INSTRUCTIONS FOR THE TASK: Your whole answer should be the number of lines in the material below that include the word "made".

LISTED ENTRIES:
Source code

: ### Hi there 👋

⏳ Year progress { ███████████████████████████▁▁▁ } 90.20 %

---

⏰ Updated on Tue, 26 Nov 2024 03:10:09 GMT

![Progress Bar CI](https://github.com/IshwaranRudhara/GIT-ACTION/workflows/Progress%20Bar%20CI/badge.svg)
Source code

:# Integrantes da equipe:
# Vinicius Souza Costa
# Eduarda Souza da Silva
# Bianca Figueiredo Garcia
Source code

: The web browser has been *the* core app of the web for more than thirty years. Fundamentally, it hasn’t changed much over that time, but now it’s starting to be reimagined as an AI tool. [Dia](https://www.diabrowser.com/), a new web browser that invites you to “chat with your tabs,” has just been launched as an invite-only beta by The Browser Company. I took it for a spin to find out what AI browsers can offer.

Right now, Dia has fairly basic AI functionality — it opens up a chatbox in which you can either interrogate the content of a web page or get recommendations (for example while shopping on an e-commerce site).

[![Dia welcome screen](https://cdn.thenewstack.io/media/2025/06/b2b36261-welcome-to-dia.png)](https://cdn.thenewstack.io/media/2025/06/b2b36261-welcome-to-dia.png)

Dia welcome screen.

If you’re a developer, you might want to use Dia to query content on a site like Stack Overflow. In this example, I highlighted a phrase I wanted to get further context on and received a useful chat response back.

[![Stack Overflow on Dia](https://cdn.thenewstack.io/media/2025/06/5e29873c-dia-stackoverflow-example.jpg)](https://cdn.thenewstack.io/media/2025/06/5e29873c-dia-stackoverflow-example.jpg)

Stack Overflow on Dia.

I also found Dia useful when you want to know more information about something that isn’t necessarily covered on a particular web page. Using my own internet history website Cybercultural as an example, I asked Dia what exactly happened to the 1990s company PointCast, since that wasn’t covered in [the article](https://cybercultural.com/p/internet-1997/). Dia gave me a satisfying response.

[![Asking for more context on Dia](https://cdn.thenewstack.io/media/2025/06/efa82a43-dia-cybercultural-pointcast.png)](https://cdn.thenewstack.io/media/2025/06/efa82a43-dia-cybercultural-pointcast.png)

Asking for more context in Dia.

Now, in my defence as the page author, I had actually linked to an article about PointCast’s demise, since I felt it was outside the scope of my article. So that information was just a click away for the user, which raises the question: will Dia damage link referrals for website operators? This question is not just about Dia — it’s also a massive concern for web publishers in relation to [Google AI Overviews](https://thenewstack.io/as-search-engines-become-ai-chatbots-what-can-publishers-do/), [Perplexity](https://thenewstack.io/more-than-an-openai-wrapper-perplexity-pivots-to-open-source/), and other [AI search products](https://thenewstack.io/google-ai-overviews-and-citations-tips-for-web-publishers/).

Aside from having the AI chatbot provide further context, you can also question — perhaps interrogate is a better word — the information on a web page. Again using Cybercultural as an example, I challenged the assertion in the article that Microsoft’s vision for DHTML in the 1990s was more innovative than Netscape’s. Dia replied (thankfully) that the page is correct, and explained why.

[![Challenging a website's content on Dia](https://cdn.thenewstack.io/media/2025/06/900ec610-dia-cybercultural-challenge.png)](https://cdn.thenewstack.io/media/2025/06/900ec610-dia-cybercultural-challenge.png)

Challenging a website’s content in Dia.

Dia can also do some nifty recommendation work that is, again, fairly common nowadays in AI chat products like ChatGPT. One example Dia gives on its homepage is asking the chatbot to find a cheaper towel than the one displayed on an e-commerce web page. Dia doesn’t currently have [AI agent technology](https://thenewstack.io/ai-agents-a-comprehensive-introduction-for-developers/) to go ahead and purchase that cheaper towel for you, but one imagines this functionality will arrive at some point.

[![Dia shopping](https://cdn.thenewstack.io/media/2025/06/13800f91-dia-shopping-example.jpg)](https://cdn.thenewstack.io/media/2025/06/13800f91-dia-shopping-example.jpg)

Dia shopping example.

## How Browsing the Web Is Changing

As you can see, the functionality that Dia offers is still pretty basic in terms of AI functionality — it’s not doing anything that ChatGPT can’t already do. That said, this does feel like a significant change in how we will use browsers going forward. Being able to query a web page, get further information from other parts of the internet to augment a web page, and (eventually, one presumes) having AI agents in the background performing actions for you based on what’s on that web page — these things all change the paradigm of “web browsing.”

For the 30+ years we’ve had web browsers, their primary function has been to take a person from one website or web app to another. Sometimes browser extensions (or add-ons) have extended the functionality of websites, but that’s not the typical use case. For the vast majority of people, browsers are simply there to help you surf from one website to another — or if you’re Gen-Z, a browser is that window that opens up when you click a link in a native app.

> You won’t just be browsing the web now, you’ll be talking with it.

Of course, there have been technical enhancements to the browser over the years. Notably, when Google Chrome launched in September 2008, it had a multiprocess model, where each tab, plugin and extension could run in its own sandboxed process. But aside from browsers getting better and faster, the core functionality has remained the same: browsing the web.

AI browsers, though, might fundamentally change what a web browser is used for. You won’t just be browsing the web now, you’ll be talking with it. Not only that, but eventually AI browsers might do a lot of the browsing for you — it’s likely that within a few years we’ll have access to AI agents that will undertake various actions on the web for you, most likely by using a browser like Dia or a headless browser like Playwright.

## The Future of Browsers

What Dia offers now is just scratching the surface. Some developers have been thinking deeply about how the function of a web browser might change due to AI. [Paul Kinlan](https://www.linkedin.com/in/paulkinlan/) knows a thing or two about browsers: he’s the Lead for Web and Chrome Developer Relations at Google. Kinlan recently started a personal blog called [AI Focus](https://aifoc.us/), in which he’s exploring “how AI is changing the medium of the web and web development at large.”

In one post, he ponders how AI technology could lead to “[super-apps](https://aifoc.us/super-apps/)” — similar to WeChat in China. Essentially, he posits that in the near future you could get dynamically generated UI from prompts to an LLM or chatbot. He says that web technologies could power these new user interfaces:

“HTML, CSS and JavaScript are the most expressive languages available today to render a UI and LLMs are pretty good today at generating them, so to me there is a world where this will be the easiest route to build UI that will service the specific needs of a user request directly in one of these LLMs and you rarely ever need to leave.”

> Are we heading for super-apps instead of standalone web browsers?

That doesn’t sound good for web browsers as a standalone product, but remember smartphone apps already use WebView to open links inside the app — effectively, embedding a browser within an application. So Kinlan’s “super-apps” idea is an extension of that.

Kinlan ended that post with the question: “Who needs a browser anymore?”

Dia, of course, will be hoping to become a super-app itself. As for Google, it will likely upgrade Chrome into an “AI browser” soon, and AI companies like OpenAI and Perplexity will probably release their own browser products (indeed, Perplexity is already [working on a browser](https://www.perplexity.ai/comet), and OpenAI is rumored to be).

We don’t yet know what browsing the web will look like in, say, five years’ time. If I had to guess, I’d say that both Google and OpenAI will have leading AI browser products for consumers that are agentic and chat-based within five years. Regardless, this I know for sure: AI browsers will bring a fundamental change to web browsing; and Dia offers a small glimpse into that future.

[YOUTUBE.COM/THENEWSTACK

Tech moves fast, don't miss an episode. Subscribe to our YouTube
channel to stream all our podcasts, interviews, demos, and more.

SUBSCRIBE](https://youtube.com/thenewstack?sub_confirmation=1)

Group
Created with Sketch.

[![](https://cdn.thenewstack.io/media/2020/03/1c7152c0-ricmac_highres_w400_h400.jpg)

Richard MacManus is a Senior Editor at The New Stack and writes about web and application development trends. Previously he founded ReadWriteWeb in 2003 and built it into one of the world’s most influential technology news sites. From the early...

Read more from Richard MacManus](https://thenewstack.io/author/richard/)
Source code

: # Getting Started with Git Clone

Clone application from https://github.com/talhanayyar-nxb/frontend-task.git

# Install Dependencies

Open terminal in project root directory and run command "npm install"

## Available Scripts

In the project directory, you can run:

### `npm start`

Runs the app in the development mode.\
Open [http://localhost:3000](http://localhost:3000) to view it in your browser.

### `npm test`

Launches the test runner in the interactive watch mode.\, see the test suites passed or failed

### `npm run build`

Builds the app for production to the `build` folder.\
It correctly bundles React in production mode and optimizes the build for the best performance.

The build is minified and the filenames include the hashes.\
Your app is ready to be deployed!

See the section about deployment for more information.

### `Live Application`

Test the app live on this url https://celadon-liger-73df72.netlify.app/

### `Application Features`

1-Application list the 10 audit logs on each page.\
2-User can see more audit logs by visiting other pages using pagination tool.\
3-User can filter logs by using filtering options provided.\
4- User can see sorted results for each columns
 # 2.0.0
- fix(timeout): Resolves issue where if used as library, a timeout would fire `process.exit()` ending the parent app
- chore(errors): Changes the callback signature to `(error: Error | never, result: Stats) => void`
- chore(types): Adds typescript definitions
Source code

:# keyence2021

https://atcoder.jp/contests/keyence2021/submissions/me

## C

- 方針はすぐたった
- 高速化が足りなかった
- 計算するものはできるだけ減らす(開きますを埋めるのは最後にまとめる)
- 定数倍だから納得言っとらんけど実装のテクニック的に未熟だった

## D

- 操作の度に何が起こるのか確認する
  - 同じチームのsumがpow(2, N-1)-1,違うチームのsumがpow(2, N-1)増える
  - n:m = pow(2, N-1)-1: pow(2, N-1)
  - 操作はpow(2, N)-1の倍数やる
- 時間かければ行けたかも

* * *

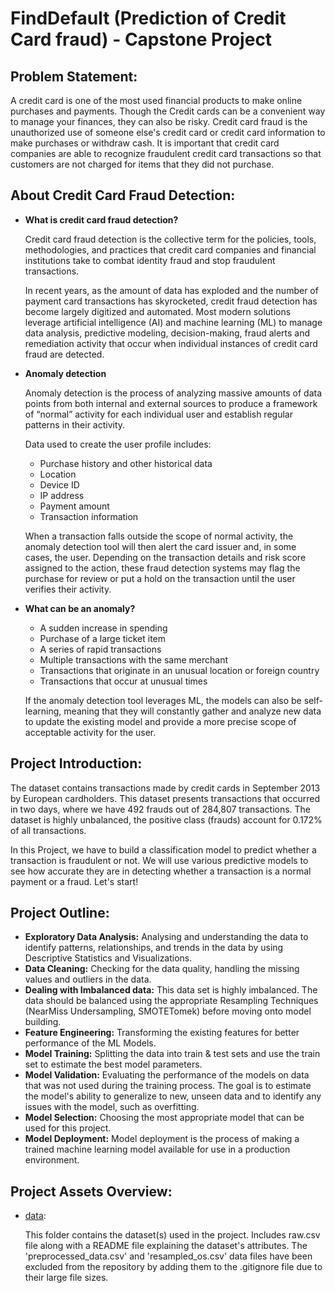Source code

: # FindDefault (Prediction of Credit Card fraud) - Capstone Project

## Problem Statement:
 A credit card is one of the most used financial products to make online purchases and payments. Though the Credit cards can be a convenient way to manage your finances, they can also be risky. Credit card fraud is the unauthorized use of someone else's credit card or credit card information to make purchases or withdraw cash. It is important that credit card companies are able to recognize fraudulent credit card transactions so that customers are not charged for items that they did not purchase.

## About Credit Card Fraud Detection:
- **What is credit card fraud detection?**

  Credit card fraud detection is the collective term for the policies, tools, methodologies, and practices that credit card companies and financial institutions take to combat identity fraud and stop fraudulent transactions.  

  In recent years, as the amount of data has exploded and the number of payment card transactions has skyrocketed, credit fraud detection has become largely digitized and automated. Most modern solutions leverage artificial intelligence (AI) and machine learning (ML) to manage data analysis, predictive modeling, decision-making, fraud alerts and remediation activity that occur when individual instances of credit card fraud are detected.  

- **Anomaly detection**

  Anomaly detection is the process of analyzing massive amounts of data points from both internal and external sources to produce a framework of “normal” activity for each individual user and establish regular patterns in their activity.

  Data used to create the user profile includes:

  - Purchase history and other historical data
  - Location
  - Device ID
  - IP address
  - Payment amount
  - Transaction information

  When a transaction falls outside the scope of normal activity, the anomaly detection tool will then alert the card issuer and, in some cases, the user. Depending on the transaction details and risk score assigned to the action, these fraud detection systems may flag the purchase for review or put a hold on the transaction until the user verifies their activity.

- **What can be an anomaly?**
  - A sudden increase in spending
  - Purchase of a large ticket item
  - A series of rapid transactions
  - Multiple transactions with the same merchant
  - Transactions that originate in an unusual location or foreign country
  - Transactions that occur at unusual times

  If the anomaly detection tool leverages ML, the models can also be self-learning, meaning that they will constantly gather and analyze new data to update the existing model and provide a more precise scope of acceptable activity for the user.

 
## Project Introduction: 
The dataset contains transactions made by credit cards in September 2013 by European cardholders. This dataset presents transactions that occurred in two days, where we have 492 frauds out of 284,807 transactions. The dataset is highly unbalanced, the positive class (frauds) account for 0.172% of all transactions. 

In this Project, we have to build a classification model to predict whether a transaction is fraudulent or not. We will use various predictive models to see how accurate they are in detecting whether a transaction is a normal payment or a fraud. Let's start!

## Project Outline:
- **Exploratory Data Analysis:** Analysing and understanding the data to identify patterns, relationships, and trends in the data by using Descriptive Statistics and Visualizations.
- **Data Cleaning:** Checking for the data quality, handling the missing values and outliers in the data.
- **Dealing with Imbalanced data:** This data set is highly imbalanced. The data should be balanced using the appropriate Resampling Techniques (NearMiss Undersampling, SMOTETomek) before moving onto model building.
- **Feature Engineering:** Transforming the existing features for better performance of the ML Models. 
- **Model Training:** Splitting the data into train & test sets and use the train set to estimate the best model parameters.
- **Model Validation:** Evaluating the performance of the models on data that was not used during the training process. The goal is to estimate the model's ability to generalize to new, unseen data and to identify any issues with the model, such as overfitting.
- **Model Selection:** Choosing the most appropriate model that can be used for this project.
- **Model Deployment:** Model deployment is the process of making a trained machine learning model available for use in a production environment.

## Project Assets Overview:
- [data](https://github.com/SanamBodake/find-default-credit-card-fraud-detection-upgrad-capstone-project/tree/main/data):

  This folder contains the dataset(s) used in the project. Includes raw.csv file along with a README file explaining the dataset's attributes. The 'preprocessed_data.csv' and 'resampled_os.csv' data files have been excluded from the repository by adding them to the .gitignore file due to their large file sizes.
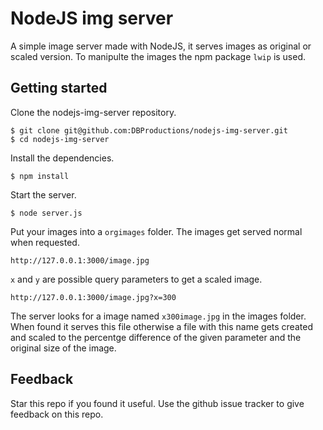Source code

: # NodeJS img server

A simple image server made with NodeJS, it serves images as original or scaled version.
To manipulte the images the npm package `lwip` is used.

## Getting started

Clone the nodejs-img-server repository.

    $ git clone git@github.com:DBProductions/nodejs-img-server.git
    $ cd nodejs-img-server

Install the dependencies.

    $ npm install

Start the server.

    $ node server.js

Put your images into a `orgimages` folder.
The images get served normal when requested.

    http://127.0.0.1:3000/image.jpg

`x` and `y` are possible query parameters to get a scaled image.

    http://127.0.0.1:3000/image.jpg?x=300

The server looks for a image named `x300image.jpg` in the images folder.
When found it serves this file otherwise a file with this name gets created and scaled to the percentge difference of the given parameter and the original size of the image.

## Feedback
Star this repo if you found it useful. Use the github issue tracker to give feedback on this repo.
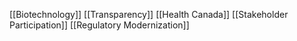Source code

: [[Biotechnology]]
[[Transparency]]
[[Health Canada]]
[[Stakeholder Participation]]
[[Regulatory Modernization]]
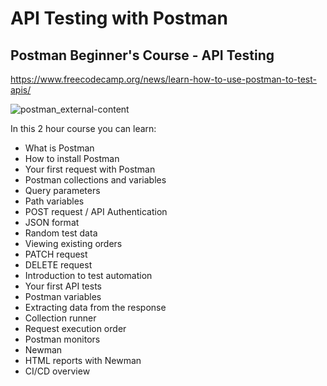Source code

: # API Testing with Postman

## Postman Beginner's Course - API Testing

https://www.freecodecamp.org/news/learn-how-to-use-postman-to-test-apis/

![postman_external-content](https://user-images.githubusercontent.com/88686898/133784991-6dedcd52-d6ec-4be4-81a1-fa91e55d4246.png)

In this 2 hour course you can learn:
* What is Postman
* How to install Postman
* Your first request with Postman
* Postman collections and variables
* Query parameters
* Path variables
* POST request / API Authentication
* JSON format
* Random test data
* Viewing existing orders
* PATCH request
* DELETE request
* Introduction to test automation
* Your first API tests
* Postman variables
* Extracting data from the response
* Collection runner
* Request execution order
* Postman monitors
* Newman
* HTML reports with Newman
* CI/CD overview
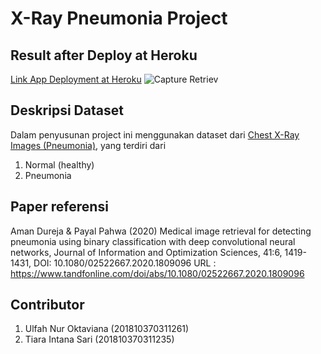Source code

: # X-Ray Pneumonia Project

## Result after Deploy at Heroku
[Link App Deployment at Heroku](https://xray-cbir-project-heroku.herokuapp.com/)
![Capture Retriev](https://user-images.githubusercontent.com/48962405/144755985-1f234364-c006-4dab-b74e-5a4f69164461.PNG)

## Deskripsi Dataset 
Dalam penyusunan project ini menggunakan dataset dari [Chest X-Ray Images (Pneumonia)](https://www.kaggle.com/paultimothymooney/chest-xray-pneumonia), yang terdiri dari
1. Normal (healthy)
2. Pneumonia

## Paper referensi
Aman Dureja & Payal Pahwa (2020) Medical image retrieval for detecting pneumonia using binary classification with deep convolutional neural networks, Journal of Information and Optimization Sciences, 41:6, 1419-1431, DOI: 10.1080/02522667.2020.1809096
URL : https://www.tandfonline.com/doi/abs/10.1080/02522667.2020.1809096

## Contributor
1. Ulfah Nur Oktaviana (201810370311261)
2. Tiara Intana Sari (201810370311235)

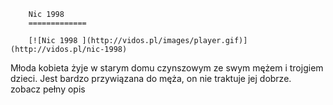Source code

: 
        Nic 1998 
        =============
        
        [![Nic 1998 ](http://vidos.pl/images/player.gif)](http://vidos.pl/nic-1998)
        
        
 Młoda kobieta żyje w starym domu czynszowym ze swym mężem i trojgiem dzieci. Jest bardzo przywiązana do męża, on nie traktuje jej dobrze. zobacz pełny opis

* * *

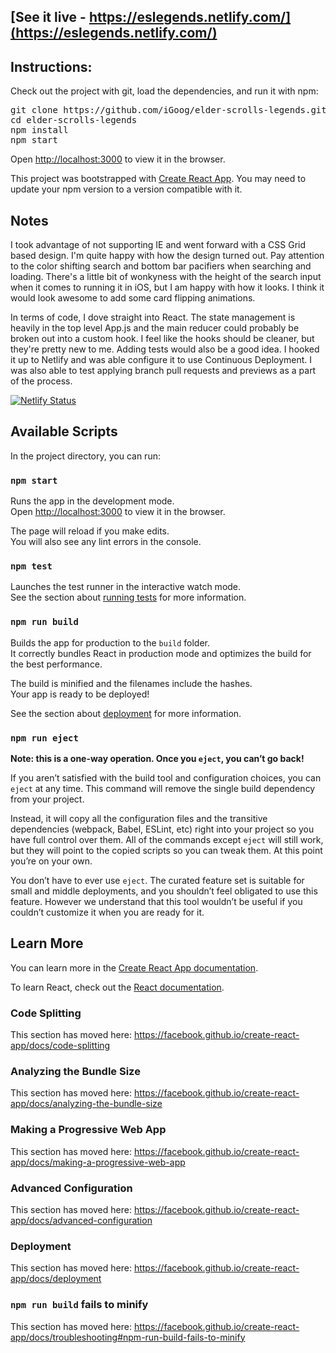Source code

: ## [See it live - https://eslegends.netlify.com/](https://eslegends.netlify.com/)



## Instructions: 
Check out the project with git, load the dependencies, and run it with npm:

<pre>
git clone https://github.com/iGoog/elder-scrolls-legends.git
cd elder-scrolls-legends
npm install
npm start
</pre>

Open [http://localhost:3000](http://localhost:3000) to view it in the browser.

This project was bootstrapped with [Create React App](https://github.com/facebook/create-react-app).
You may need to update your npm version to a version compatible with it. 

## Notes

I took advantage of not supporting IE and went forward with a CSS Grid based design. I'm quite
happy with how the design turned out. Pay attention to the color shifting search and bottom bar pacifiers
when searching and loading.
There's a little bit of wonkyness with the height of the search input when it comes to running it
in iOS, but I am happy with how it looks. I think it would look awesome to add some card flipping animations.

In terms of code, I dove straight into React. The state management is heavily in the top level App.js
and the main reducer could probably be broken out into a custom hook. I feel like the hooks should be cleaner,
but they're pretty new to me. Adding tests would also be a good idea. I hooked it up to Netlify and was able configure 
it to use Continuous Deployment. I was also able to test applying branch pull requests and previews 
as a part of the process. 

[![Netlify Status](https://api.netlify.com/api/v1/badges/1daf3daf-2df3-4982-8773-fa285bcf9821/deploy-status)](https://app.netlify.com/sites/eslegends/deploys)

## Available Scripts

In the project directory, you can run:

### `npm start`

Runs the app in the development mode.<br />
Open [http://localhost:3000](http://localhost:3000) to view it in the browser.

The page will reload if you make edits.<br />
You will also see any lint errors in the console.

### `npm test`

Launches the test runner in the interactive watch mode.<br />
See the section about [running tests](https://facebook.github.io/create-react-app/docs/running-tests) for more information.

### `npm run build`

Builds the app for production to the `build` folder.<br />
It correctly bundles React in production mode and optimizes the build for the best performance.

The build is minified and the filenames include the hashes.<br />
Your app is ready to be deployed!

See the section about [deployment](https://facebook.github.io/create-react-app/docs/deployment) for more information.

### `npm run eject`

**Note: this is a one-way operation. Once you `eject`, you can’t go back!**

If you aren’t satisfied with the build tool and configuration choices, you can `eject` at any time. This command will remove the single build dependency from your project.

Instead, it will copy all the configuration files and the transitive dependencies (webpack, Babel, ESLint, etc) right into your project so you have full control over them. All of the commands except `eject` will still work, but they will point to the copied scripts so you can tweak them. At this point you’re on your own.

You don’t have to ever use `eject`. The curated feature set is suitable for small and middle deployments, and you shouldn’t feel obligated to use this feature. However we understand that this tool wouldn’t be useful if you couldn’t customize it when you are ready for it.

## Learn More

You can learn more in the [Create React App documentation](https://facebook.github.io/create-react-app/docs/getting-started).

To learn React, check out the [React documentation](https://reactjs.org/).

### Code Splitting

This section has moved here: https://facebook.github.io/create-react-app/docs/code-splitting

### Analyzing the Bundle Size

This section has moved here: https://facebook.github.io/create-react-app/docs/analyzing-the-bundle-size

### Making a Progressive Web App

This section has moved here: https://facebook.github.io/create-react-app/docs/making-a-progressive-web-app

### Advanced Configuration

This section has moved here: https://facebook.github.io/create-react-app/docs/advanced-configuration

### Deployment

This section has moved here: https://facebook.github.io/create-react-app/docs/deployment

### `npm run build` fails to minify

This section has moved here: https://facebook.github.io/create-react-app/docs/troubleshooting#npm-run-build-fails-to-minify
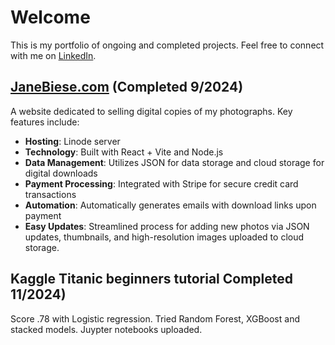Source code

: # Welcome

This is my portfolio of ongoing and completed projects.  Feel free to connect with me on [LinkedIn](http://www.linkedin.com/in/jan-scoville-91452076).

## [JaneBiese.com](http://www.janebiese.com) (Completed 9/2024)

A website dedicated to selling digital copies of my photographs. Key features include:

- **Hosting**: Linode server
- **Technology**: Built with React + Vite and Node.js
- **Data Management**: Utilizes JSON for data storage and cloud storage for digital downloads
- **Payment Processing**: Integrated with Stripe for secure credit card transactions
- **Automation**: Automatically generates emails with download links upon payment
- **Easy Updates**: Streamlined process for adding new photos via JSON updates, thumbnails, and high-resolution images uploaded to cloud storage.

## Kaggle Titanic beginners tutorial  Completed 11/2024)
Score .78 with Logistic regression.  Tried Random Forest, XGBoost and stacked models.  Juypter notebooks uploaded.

OUTPUT FOR THIS TASK: 2